The action marks the first drilling offshore in the Alaska Arctic in two decades and is being closely watched by Alaskans and the oil industry -- and criticized by environmentalists.

A YouTube video posted by Shell shows the drill bit, labeled Shell Burger "A" and dated Sept. 8, creeping down from the ship's center into the gray sea as the operation got under way Saturday. The drilling machinery clanked and whirred.

By 6:30 a.m. Sunday, crews had drilled more than 300 feet into the ground for a narrow pilot hole that will eventually be about 1,400 feet deep, Shell spokesman Curtis Smith said. It's used to check for unexpected natural gas pockets, oil or obstructions before a wider hole is drilled.

The actual drilling was supposed to begin mid-day Saturday but Shell and its contractors took time to reposition the drilling apparatus and make other adjustments, Smith said. A tool attached to the drill bit will allow Shell to collect data on the formation, density, pressures and other key attributes.

"Everything just took a little bit longer than they thought. There was certainly no rush," Smith said. "There was a collective thought that they were going to double- and triple-check everything."

Greenpeace, which earlier this summer had a research ship near the prospect site, said Shell's drilling began "after a summer of near-disasters and costly delays."
Shell began to drill almost two months later than planned because a key safety vessel, the oil spill containment barge Arctic Challenger, wasn't finished. It remains at a shipyard in Bellingham, Wash. It is scheduled to leave the dock Sunday evening for two to three days of inspections at sea by the Bureau of Safety and Environmental Enforcement.
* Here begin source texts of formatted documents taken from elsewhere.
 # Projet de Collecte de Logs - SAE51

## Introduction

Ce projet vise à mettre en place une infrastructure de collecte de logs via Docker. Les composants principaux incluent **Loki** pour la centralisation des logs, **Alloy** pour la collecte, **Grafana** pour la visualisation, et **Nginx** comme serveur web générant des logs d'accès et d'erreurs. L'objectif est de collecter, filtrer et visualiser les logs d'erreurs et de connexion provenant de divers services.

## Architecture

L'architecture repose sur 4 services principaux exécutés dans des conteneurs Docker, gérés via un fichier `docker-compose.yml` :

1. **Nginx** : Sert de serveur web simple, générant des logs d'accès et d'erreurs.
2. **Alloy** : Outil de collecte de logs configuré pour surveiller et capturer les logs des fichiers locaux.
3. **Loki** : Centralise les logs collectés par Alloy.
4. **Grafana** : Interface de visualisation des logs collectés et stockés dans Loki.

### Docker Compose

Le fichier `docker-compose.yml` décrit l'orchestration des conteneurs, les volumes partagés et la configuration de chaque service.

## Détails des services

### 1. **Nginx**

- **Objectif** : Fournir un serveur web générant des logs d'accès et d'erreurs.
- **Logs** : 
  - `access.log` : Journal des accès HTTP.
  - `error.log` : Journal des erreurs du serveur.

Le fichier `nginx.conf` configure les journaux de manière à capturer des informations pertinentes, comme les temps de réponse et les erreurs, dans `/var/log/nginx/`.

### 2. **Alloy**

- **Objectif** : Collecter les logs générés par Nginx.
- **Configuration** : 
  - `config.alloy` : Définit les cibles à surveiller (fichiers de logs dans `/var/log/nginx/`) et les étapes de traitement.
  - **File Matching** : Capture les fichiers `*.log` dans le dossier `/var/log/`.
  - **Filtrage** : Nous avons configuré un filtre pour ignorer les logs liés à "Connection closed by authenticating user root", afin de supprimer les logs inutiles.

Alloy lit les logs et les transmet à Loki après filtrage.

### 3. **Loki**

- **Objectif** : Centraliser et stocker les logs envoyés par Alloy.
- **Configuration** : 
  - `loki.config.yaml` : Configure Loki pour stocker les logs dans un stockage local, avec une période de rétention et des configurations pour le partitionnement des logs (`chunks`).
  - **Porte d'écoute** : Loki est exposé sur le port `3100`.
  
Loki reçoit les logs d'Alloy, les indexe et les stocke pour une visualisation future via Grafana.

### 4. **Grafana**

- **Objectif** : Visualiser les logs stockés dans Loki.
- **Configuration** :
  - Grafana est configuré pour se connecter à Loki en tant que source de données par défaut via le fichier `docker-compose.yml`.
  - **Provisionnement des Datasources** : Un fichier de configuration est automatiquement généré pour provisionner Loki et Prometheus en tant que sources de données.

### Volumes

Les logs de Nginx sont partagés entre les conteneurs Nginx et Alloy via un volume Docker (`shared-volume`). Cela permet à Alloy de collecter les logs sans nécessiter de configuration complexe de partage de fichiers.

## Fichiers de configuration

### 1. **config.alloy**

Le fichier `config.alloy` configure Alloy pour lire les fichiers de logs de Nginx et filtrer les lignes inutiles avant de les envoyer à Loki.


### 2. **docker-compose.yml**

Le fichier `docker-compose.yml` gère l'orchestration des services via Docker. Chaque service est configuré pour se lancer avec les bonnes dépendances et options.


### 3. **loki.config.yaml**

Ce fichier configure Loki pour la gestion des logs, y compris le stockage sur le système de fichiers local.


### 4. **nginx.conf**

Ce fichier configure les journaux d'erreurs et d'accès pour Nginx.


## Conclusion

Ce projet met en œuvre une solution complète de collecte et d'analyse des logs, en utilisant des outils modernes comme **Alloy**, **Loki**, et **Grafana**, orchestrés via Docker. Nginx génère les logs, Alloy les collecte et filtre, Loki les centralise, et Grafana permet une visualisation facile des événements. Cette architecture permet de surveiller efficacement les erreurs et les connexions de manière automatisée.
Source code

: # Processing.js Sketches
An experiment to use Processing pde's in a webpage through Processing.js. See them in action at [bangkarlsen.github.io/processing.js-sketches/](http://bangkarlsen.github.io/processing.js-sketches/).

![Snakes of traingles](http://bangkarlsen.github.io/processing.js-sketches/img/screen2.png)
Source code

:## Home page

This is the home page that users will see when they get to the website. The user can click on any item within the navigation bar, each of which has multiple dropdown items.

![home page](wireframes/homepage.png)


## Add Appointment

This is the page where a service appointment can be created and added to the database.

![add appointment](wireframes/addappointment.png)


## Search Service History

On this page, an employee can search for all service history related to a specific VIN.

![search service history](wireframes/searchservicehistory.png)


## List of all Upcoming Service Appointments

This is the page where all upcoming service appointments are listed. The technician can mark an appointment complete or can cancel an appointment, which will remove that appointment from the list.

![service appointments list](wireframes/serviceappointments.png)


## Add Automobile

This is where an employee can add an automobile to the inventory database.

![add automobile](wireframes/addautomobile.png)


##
The Interior Department granted Shell a drilling permit that requires it to stop far short of oil-rich zones until the Challenger is in place. Shell also notified regulators it couldn't meet some limits on air pollution emissions specified in an Environmental Protection Agency permit. The EPA issued a one-year order allowing Shell to operate, and said overall emissions should fall under the already approved cap.

In July, Shell's Chukchi drilling rig, the Noble Discoverer, dragged anchor while at Dutch Harbor. It wasn't damaged, and the Coast Guard cleared the ship to head to the Arctic.
Shell won't be able to complete a single well in the Chukchi Sea this year unless the Interior Department grants its request for an extended season. It still is waiting to hear back. As it stands, Shell must stop drilling into oil-rich zones by Sept. 24.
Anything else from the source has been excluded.